The "Making of" Wheresgeorge Research

Stacks Image 638
In 2004 Lars Hufnagel and I published an article (Hufnagel et al. PNAS, 2004) in which we introduced a model that was able to account for the worldwide spread of SARS, a human infectious disease that had emerged in China in 2003 and was at that time still novel and unstudied. During the spread of SARS across the globe and the increasing public concern for epidemics, Lars was working as a postdoc at the Max-Planck-Institute for Dynamics and Self-Organization in Göttingen, Germany. There he came to the realization that, with very few exceptions, the structure of the worldwide air transportation system is the single factor that determines how people move over long distances and that consequently this system should have great influence in determining how contagious diseases spread around the world. Lars reasoned that knowing this large scale mobility network of national and international flights would make it possible to describe the dynamics of these phenomena, develop a mathematical model for their time course, and ultimately devise a computational infrastructure that would provide realtime projections similar to weather forecasts.
At that time I had just finished my dissertation on anomalous diffusion processes at the same institute. Lars approached me with his idea, seeking my expertise on diffusion processes and random walks. I found his ideas very interesting and challenging so we started working on a model for the worldwide spread of SARS. Initially I was very pessimistic, thinking that human infectious diseases and mobility patterns are so complex that the chances of predicting spreading patterns were very small. Yet to my surprise a key result of our SARS study was that global spreading patterns are indeed largely determined by the global mobility network.

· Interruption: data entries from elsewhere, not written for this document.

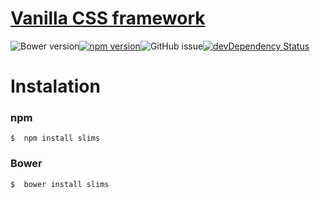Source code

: # [Vanilla CSS framework](http://gitscrum.github.io/slims/)
![Bower version](https://img.shields.io/bower/v/slim.svg?style=flat-square)[![npm version](https://img.shields.io/npm/v/slims.svg?style=flat-square)](https://www.npmjs.com/package/slims)![GitHub issue](https://img.shields.io/github/issues/gitscrum/slims.svg?style=flat-square)[![devDependency Status](https://david-dm.org/gitscrum/slims/dev-status.svg?style=flat-square)](https://david-dm.org/gitscrum/Slims#info=devDependencies)

# Instalation
### npm
```console 
$  npm install slims
```

### Bower
```console 
$  bower install slims
```
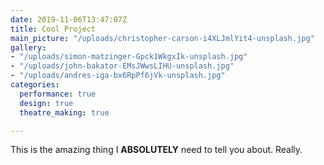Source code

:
 ```yaml
---
date: 2019-11-06T13:47:07Z
title: Cool Project
main_picture: "/uploads/christopher-carson-i4XLJmlYit4-unsplash.jpg"
gallery:
- "/uploads/simon-matzinger-Gpck1WkgxIk-unsplash.jpg"
- "/uploads/john-bakator-EMsJWwsLIHU-unsplash.jpg"
- "/uploads/andres-iga-bx6RpPf6jVk-unsplash.jpg"
categories:
  performance: true
  design: true
  theatre_making: true

---
```

This is the amazing thing I **ABSOLUTELY** need to tell you about. Really.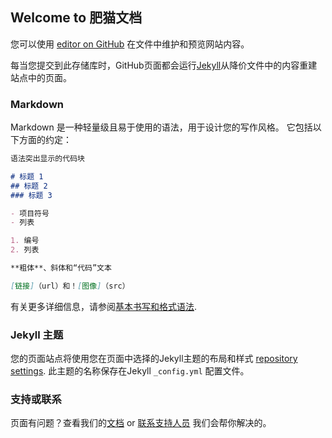 ## Welcome to 肥猫文档

您可以使用 [editor on GitHub](https://github.com/dcxiaoye/doc/edit/gh-pages/index.md) 在文件中维护和预览网站内容。

每当您提交到此存储库时，GitHub页面都会运行[Jekyll](https://jekyllrb.com/)从降价文件中的内容重建站点中的页面。

### Markdown

Markdown 是一种轻量级且易于使用的语法，用于设计您的写作风格。 它包括以下方面的约定：

```markdown
语法突出显示的代码块

# 标题 1
## 标题 2
### 标题 3

- 项目符号
- 列表

1. 编号
2. 列表

**粗体**、斜体和“代码”文本

[链接]（url）和！[图像]（src）
```

有关更多详细信息，请参阅[基本书写和格式语法](https://docs.github.com/en/github/writing-on-github/getting-started-with-writing-and-formatting-on-github/basic-writing-and-formatting-syntax).

### Jekyll 主题

您的页面站点将使用您在页面中选择的Jekyll主题的布局和样式 [repository settings](https://github.com/dcxiaoye/doc/settings/pages). 此主题的名称保存在Jekyll `_config.yml` 配置文件。

### 支持或联系

页面有问题？查看我们的[文档](https://docs.github.com/categories/github-pages-basics/) or [联系支持人员](https://support.github.com/contact) 我们会帮你解决的。

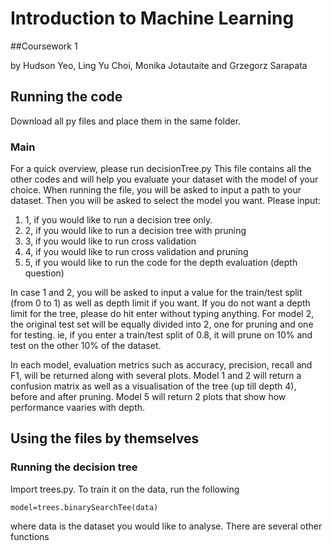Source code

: # Introduction to Machine Learning

##Coursework 1

by Hudson Yeo, Ling Yu Choi, Monika Jotautaite and Grzegorz Sarapata

## Running the code

Download all py files and place them in the same folder. 

### Main 

For a quick overview, please run decisionTree.py
This file contains all the other codes and will help you evaluate your dataset with the model of your choice.
When running the file, you will be asked to input a path to your dataset.
Then you will be asked to select the model you want.
Please input: 

1) 1, if you would like to run a decision tree only.
2) 2, if you would like to run a decision tree with pruning
3) 3, if you would like to run cross validation
4) 4, if you would like to run cross validation and pruning
5) 5, if you would like to run the code for the depth evaluation (depth question)

In case 1 and 2, you will be asked to input a value for the train/test split (from 0 to 1) as well as depth limit if you want. If you do not want a depth limit for the tree, please do hit enter without typing anything. For model 2, the original test set will be equally divided into 2, one for pruning and one for testing. ie, if you enter a train/test split of 0.8, it will prune on 10% and test on the other 10% of the dataset.

In each model, evaluation metrics such as accuracy, precision, recall and F1, will be returned along with several plots. Model 1 and 2 will return a confusion matrix as well as a visualisation of the tree (up till depth 4), before and after pruning. Model 5 will return 2 plots that show how performance vaaries with depth.

## Using the files by themselves

### Running the decision tree

Import trees.py. To train it on the data, run the following

```
model=trees.binarySearchTee(data)
```

where data is the dataset you would like to analyse.
There are several other functions 

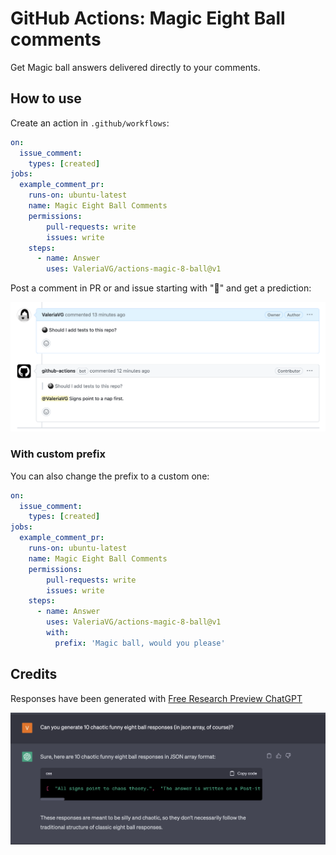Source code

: # GitHub Actions: Magic Eight Ball comments

Get Magic ball answers delivered directly to your comments.

## How to use
Create an action in `.github/workflows`:
```yml
on:
  issue_comment:
    types: [created]
jobs:
  example_comment_pr:
    runs-on: ubuntu-latest
    name: Magic Eight Ball Comments
    permissions:
        pull-requests: write
        issues: write
    steps:
      - name: Answer
        uses: ValeriaVG/actions-magic-8-ball@v1
```

Post a comment in PR or and issue starting with "🎱" and get a prediction:

![Example response: "🎱 Should I add tests to this repo? - Signs point to a nap first."](./example.png)

### With custom prefix

You can also change the prefix to a custom one:

```yml
on:
  issue_comment:
    types: [created]
jobs:
  example_comment_pr:
    runs-on: ubuntu-latest
    name: Magic Eight Ball Comments
    permissions:
        pull-requests: write
        issues: write
    steps:
      - name: Answer
        uses: ValeriaVG/actions-magic-8-ball@v1
        with:
          prefix: 'Magic ball, would you please'
```

## Credits

Responses have been generated with [Free Research Preview ChatGPT](https://chat.openai.com/)

![Can you generate 10 chaotic funny eight ball responses (in json array, of course)?](./source.png)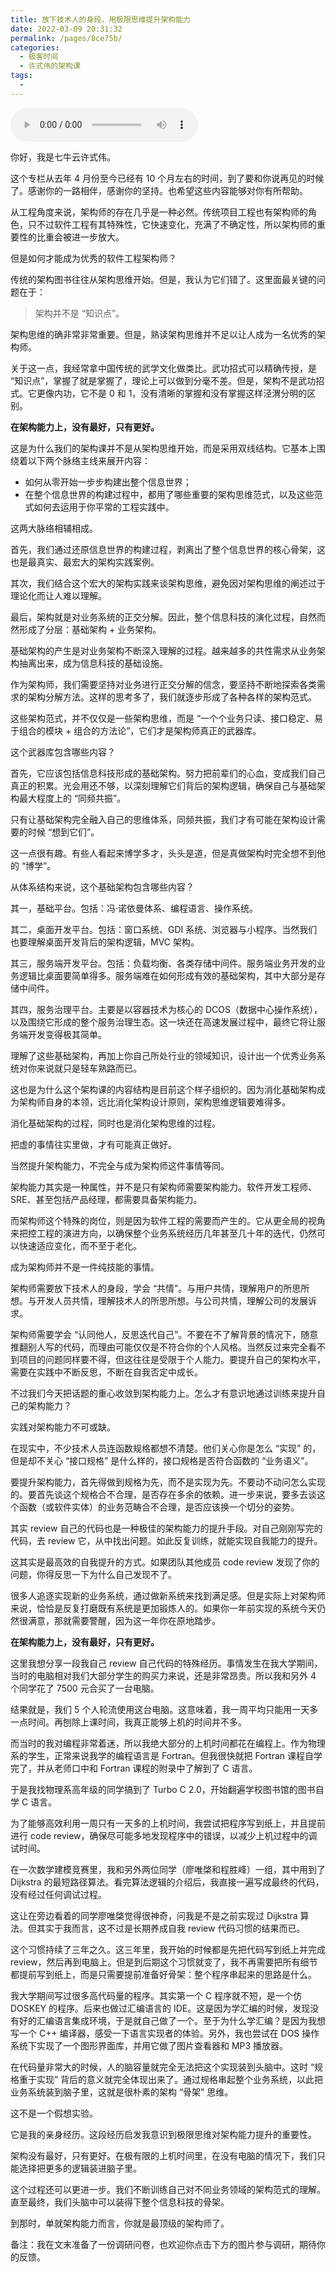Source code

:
 ```yaml
---
title: 放下技术人的身段，用极限思维提升架构能力
date: 2022-03-09 20:31:32
permalink: /pages/8ce75b/
categories:
  - 极客时间
  - 许式伟的架构课
tags:
  - 
---
```

<audio title="结束语.放下技术人的身段，用极限思维提升架构能力" src="https://static001.geekbang.org/resource/audio/b3/0c/b3d1efc37dc096ababab186f8e597a0c.mp3" controls="controls"></audio> 
<p>你好，我是七牛云许式伟。</p><p>这个专栏从去年 4 月份至今已经有 10 个月左右的时间，到了要和你说再见的时候了。感谢你的一路相伴，感谢你的坚持。也希望这些内容能够对你有所帮助。</p><p>从工程角度来说，架构师的存在几乎是一种必然。传统项目工程也有架构师的角色，只不过软件工程有其特殊性，它快速变化，充满了不确定性，所以架构师的重要性的比重会被进一步放大。</p><p>但是如何才能成为优秀的软件工程架构师？</p><p>传统的架构图书往往从架构思维开始。但是，我认为它们错了。这里面最关键的问题在于：</p><blockquote>
<p>架构并不是 “知识点”。</p>
</blockquote><p>架构思维的确非常非常重要。但是，熟读架构思维并不足以让人成为一名优秀的架构师。</p><p>关于这一点，我经常拿中国传统的武学文化做类比。武功招式可以精确传授，是 “知识点”，掌握了就是掌握了，理论上可以做到分毫不差。但是，架构不是武功招式。它更像内功，它不是 0 和 1，没有清晰的掌握和没有掌握这样泾渭分明的区别。</p><p><strong>在架构能力上，没有最好，只有更好。</strong></p><p>这是为什么我们的架构课并不是从架构思维开始，而是采用双线结构。它基本上围绕着以下两个脉络主线来展开内容：</p><ul>
<li>如何从零开始一步步构建出整个信息世界；</li>
<li>在整个信息世界的构建过程中，都用了哪些重要的架构思维范式，以及这些范式如何去运用于你平常的工程实践中。</li>
</ul><!-- [[[read_end]]] --><p>这两大脉络相辅相成。</p><p>首先，我们通过还原信息世界的构建过程，剥离出了整个信息世界的核心骨架，这也是最真实、最宏大的架构实践案例。</p><p>其次，我们结合这个宏大的架构实践来谈架构思维，避免因对架构思维的阐述过于理论化而让人难以理解。</p><p>最后，架构就是对业务系统的正交分解。因此，整个信息科技的演化过程，自然而然形成了分层：基础架构 + 业务架构。</p><p>基础架构的产生是对业务架构不断深入理解的过程。越来越多的共性需求从业务架构抽离出来，成为信息科技的基础设施。</p><p>作为架构师，我们需要坚持对业务进行正交分解的信念，要坚持不断地探索各类需求的架构分解方法。这样的思考多了，我们就逐步形成了各种各样的架构范式。</p><p>这些架构范式，并不仅仅是一些架构思维，而是 “一个个业务只读、接口稳定、易于组合的模块 + 组合的方法论”，它们才是架构师真正的武器库。</p><p>这个武器库包含哪些内容？</p><p>首先，它应该包括信息科技形成的基础架构。努力把前辈们的心血，变成我们自己真正的积累。光会用还不够，以深刻理解它们背后的架构逻辑，确保自己与基础架构最大程度上的 “同频共振”。</p><p>只有让基础架构完全融入自己的思维体系，同频共振，我们才有可能在架构设计需要的时候 “想到它们”。</p><p>这一点很有趣。有些人看起来博学多才，头头是道，但是真做架构时完全想不到他的 “博学”。</p><p>从体系结构来说，这个基础架构包含哪些内容？</p><p>其一，基础平台。包括：冯·诺依曼体系、编程语言、操作系统。</p><p>其二，桌面开发平台。包括：窗口系统、GDI 系统、浏览器与小程序。当然我们也要理解桌面开发背后的架构逻辑，MVC 架构。</p><p>其三，服务端开发平台。包括：负载均衡、各类存储中间件。服务端业务开发的业务逻辑比桌面要简单得多。服务端难在如何形成有效的基础架构，其中大部分是存储中间件。</p><p>其四，服务治理平台。主要是以容器技术为核心的 DCOS（数据中心操作系统），以及围绕它形成的整个服务治理生态。这一块还在高速发展过程中，最终它将让服务端开发变得极其简单。</p><p>理解了这些基础架构，再加上你自己所处行业的领域知识，设计出一个优秀业务系统对你来说就只是轻车熟路而已。</p><p>这也是为什么这个架构课的内容结构是目前这个样子组织的。因为消化基础架构成为架构师自身的本领，远比消化架构设计原则，架构思维逻辑要难得多。</p><p>消化基础架构的过程，同时也是消化架构思维的过程。</p><p>把虚的事情往实里做，才有可能真正做好。</p><p>当然提升架构能力，不完全与成为架构师这件事情等同。</p><p>架构能力其实是一种属性，并不是只有架构师需要架构能力。软件开发工程师、SRE、甚至包括产品经理，都需要具备架构能力。</p><p>而架构师这个特殊的岗位，则是因为软件工程的需要而产生的。它从更全局的视角来把控工程的演进方向，以确保整个业务系统经历几年甚至几十年的迭代，仍然可以快速适应变化，而不至于老化。</p><p>成为架构师并不是一件纯技能的事情。</p><p>架构师需要放下技术人的身段，学会 “共情”。与用户共情，理解用户的所思所想。与开发人员共情，理解技术人的所思所想。与公司共情，理解公司的发展诉求。</p><p>架构师需要学会 “认同他人，反思迭代自己”。不要在不了解背景的情况下，随意推翻别人写的代码，而理由可能仅仅是不符合你的个人风格。当然反过来完全看不到项目的问题同样要不得，但这往往是受限于个人能力。要提升自己的架构水平，需要在实践中不断反思，不断在自我否定中成长。</p><p>不过我们今天把话题的重心收敛到架构能力上。怎么才有意识地通过训练来提升自己的架构能力？</p><p>实践对架构能力不可或缺。</p><p>在现实中，不少技术人员连函数规格都想不清楚。他们关心你是怎么 “实现” 的，但是却不关心 “接口规格” 是什么样的，接口规格是否符合函数的 “业务语义”。</p><p>要提升架构能力，首先得做到规格为先，而不是实现为先。不要动不动问怎么实现的。要首先谈这个规格合不合理，是否存在多余的依赖。进一步来说，要多去谈这个函数（或软件实体）的业务范畴合不合理，是否应该换一个切分的姿势。</p><p>其实 review 自己的代码也是一种极佳的架构能力的提升手段。对自己刚刚写完的代码，去 review 它，从中找出问题。如此反复训练，就能实现自我能力的提升。</p><p>这其实是最高效的自我提升的方式。如果团队其他成员 code review 发现了你的问题，你得反思一下为什么自己发现不了。</p><p>很多人追逐实现新的业务系统，通过做新系统来找到满足感。但是实际上对架构师来说，恰恰是反复打磨既有系统是更加锻炼人的。如果你一年前实现的系统今天仍然很满意，那就需要警醒，因为这一年你在原地踏步。</p><p><strong>在架构能力上，没有最好，只有更好。</strong></p><p>这里我想分享一段我自己 review 自己代码的特殊经历。事情发生在我大学期间，当时的电脑相对我们大部分学生的购买力来说，还是非常昂贵。所以我和另外 4 个同学花了 7500 元合买了一台电脑。</p><p>结果就是，我们 5 个人轮流使用这台电脑。这意味着，我一周平均只能用一天多一点时间。再刨除上课时间，我真正能够上机的时间并不多。</p><p>而当时的我对编程非常着迷，所以我绝大部分的上机时间都花在编程上。作为物理系的学生，正常来说我学的编程语言是 Fortran。但我很快就把 Fortran 课程自学完了，并从老师口中和 Fortran 课程的附录中了解到了 C 语言。</p><p>于是我找物理系高年级的同学搞到了 Turbo C 2.0，开始翻遍学校图书馆的图书自学 C 语言。</p><p>为了能够高效利用一周只有一天多的上机时间，我尝试把程序写到纸上，并且提前进行 code review，确保尽可能多地发现程序中的错误，以减少上机过程中的调试时间。</p><p>在一次数学建模竞赛里，我和另外两位同学（廖唯棨和程胜峰）一组，其中用到了 Dijkstra 的最短路径算法。看完算法逻辑的介绍后，我直接一遍写成最终的代码，没有经过任何调试过程。</p><p>这让在旁边看着的同学廖唯棨觉得很神奇，问我是不是之前实现过 Dijkstra 算法。但其实于我而言，这不过是长期养成自我 review 代码习惯的结果而已。</p><p>这个习惯持续了三年之久。这三年里，我开始的时候都是先把代码写到纸上并完成 review，然后再到电脑上。但是到后期这个习惯就变了，我不再需要把所有细节都提前写到纸上，而是只需要提前准备好骨架：整个程序串起来的思路是什么。</p><p>我大学期间写过很多高代码量的程序。其实第一个 C 程序就不短，是一个仿 DOSKEY 的程序。后来也做过汇编语言的 IDE。这是因为学汇编的时候，发现没有好的汇编语言集成环境，于是就自己做了一个。至于为什么学汇编？是因为我想写一个 C++ 编译器，感受一下语言实现者的体验。另外，我也尝试在 DOS 操作系统下实现了一个图形界面库，并用它做了图片查看器和 MP3 播放器。</p><p>在代码量非常大的时候，人的脑容量就完全无法把这个实现装到头脑中。这时 “规格重于实现” 背后的意义就完全体现出来了。通过规格串起整个业务系统，以此把业务系统装到脑子里，这就是很朴素的架构 “骨架” 思维。</p><p>这不是一个假想实验。</p><p>它是我的亲身经历。这段经历启发我意识到极限思维对架构能力提升的重要性。</p><p>架构没有最好，只有更好。在极有限的上机时间里，在没有电脑的情况下，我们只能选择把更多的逻辑装进脑子里。</p><p>这个过程还可以更进一步。我们不断训练自己对不同业务领域的架构范式的理解。直至最终，我们头脑中可以装得下整个信息科技的骨架。</p><p>到那时，单就架构能力而言，你就是最顶级的架构师了。</p><p>备注：我在文末准备了一份调研问卷，也欢迎你点击下方的图片参与调研，期待你的反馈。</p><p><a href="https://jinshuju.net/f/zxjsq8"><img src="https://static001.geekbang.org/resource/image/2c/b7/2c712350bf20f675d589a50376155db7.jpg" alt=""></a></p>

Shortly after we published the paper on SARS, I realized that although our approach worked well on a global scale it was insufficient to account for the spread of epidemics on intermediate and shorter distances. Within a single country it could potentially yield wrong answers if one ignored traffic that occurs on shorter length scales: daily commuting traffic by car or local public transportation systems, and intermediate distance traffic by trains and other means of transportation. At that time I was thinking about ways to collect data on human mobility on all spatial scales all over the world in order to compile them into a comprehensive data set that would capture the characteristics of all possible means of human mobility. My goal was the construction of an international multi-scale mobility network, a task that I knew was very difficult at best, and impossible at worst.

Wrapped up in these thoughts I attended a physics conference in Montreal. After the conference I decided to visit Dennis Derryberry, an old friend from college who lives within driving distance to Montreal in the green mountains of Vermont, where he works as a cabinet maker. After a few hours on the highway Dennis and his family welcomed me to their beautiful house in the woods. During this visit Dennis, one of the most witty individuals I have ever met, asked me one evening on his porch while we were having a beer, “So Dirk, what are you working on?” – “I’m interested in the patterns that underly human travel,” I replied, and told him about my efforts to better understand human mobility and our goal of developing more quantitative models for the spread of epidemics. “It’s just amazingly difficult to compile all this data,” I explained. Dennis paused a while and then inquired, “Do you know this website”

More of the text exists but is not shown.